EXERCISE DIRECTIONS
Transcribe the whole listing exactly; the images stay out.

------------------------------

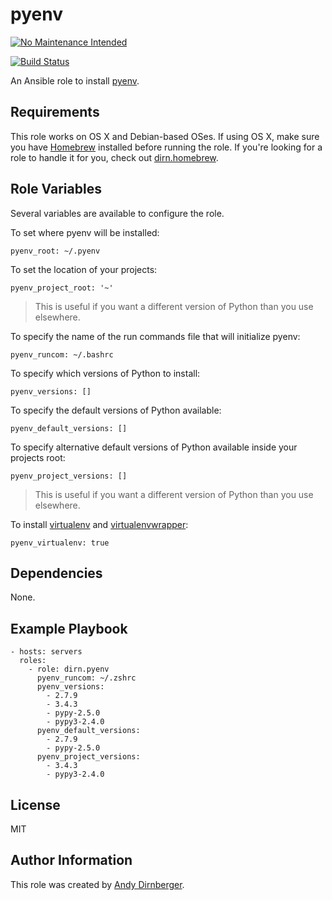 pyenv
=====

[![No Maintenance Intended](http://unmaintained.tech/badge.svg)](http://unmaintained.tech/)

[![Build Status](https://travis-ci.org/dirn/ansible-pyenv.svg?branch=master)](https://travis-ci.org/dirn/ansible-pyenv)

An Ansible role to install [pyenv](https://github.com/yyuu/pyenv).

Requirements
------------

This role works on OS X and Debian-based OSes. If using OS X, make sure you have
[Homebrew](http://brew.sh/) installed before running the role. If you're looking
for a role to handle it for you, check out
[dirn.homebrew](https://github.com/dirn/ansible-homebrew).

Role Variables
--------------

Several variables are available to configure the role.

To set where pyenv will be installed:

    pyenv_root: ~/.pyenv

To set the location of your projects:

    pyenv_project_root: '~'

> This is useful if you want a different version of Python than you use
> elsewhere.

To specify the name of the run commands file that will initialize pyenv:

    pyenv_runcom: ~/.bashrc

To specify which versions of Python to install:

    pyenv_versions: []

To specify the default versions of Python available:

    pyenv_default_versions: []

To specify alternative default versions of Python available inside your projects
root:

    pyenv_project_versions: []

> This is useful if you want a different version of Python than you use
> elsewhere.

To install [virtualenv](https://github.com/yyuu/pyenv-virtualenv) and
[virtualenvwrapper](https://github.com/yyuu/pyenv-virtualenvwrapper):

    pyenv_virtualenv: true

Dependencies
------------

None.

Example Playbook
----------------

    - hosts: servers
      roles:
        - role: dirn.pyenv
          pyenv_runcom: ~/.zshrc
          pyenv_versions:
            - 2.7.9
            - 3.4.3
            - pypy-2.5.0
            - pypy3-2.4.0
          pyenv_default_versions:
            - 2.7.9
            - pypy-2.5.0
          pyenv_project_versions:
            - 3.4.3
            - pypy3-2.4.0

License
-------

MIT

Author Information
------------------

This role was created by [Andy Dirnberger](https://github.com/dirn).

------------------------------

EXERCISE ANSWER
 pyenv
=====

[![No Maintenance Intended](http://unmaintained.tech/badge.svg)](http://unmaintained.tech/)

[![Build Status](https://travis-ci.org/dirn/ansible-pyenv.svg?branch=master)](https://travis-ci.org/dirn/ansible-pyenv)

An Ansible role to install [pyenv](https://github.com/yyuu/pyenv).

Requirements
------------

This role works on OS X and Debian-based OSes. If using OS X, make sure you have
[Homebrew](http://brew.sh/) installed before running the role. If you're looking
for a role to handle it for you, check out
[dirn.homebrew](https://github.com/dirn/ansible-homebrew).

Role Variables
--------------

Several variables are available to configure the role.

To set where pyenv will be installed:

    pyenv_root: ~/.pyenv

To set the location of your projects:

    pyenv_project_root: '~'

> This is useful if you want a different version of Python than you use
> elsewhere.

To specify the name of the run commands file that will initialize pyenv:

    pyenv_runcom: ~/.bashrc

To specify which versions of Python to install:

    pyenv_versions: []

To specify the default versions of Python available:

    pyenv_default_versions: []

To specify alternative default versions of Python available inside your projects
root:

    pyenv_project_versions: []

> This is useful if you want a different version of Python than you use
> elsewhere.

To install [virtualenv](https://github.com/yyuu/pyenv-virtualenv) and
[virtualenvwrapper](https://github.com/yyuu/pyenv-virtualenvwrapper):

    pyenv_virtualenv: true

Dependencies
------------

None.

Example Playbook
----------------

    - hosts: servers
      roles:
        - role: dirn.pyenv
          pyenv_runcom: ~/.zshrc
          pyenv_versions:
            - 2.7.9
            - 3.4.3
            - pypy-2.5.0
            - pypy3-2.4.0
          pyenv_default_versions:
            - 2.7.9
            - pypy-2.5.0
          pyenv_project_versions:
            - 3.4.3
            - pypy3-2.4.0

License
-------

MIT

Author Information
------------------

This role was created by [Andy Dirnberger](https://github.com/dirn).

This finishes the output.